There are other changes in the making. Just like other changes in my life, it's one step at a time. I need to decide for myself whether the change I'm considering is worth my effort and what the end result will be universally and environmentally. Let's face it, for most of us, if the change is going to be difficult or inconvenient, it will take longer to happen. In my case, I might need time to prove to myself that this change needs to be done, not just for me, but for the environment as well and that the end result will make my world a better one.

Like many people, my world revolves around me first, and since I have no immediate family to consider, the world outside me is considered second. I may know that a change may be better for my environment, but it may take a while for me to actually make the change.
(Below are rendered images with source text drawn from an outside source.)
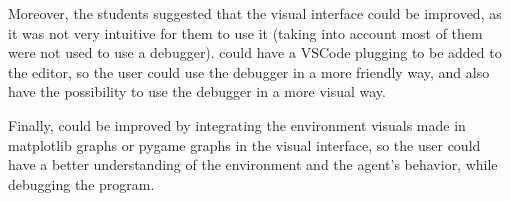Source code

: Moreover, the students suggested that the visual interface could be improved, as it was not very 
intuitive for them to use it (taking into account most of them were not used to use a debugger).
\flik could have a VSCode plugging to be added to the editor, so the user could use the debugger 
in a more friendly way, and also have the possibility to use the debugger in a more visual way.

Finally, \flik could be improved by integrating the environment visuals made in matplotlib
graphs or pygame graphs in the visual interface, so the user could have a better understanding of 
the environment and the agent's behavior, while debugging the program.

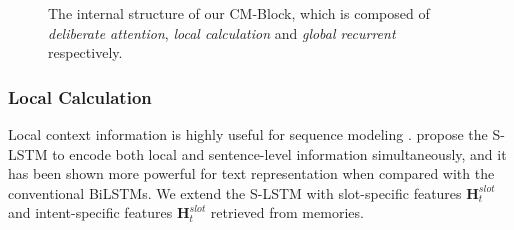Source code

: \documentclass[11pt,a4paper]{article}
\begin{document}
\begin{figure}[t!]
\begin{center}
      \vspace{-5pt}
      \caption{
      The internal structure of our CM-Block,
      which is composed of \emph{deliberate attention}, \emph{local calculation} and  \emph{global recurrent} respectively.
      } 
      \label{recurrent_details}  
 \end{center}
\end{figure}

\subsubsection*{Local Calculation}
Local context information is highly useful for sequence modeling \cite{local_window_2016,local_window2_2016}. 
\citeauthor{SLSTM_2018}  propose the S-LSTM to encode both local and sentence-level information simultaneously, and it has been shown more powerful for text representation when compared with the conventional BiLSTMs.
We extend the S-LSTM with slot-specific features $\mathbf{H}_t^{slot}$ and intent-specific features $\mathbf{H}_t^{slot}$ retrieved from memories.
\end{document}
Call it selfish, call it lazy, call it whatever you want. But, if I'm forced or feel like I'm being forced to make this change, I will dig in my heels and resist. You don't know my circumstances and so can't possibly know why I might be doing what I'm doing. Let me decide on my own. If I do come around, I'll be much more eager to make that change, whatever it might be.

For those like me, the best way is to give us the information, and lead by example. Don't try to make us do anything. Don't try to preach, legislate, condescend, or shame us into being "green". There are too many things in this world I already "have" to do for one reason or another. Changing from plastic bags to cloth may be a better choice for the world, but don't try to force it on us. Let us choose when to make the better choice.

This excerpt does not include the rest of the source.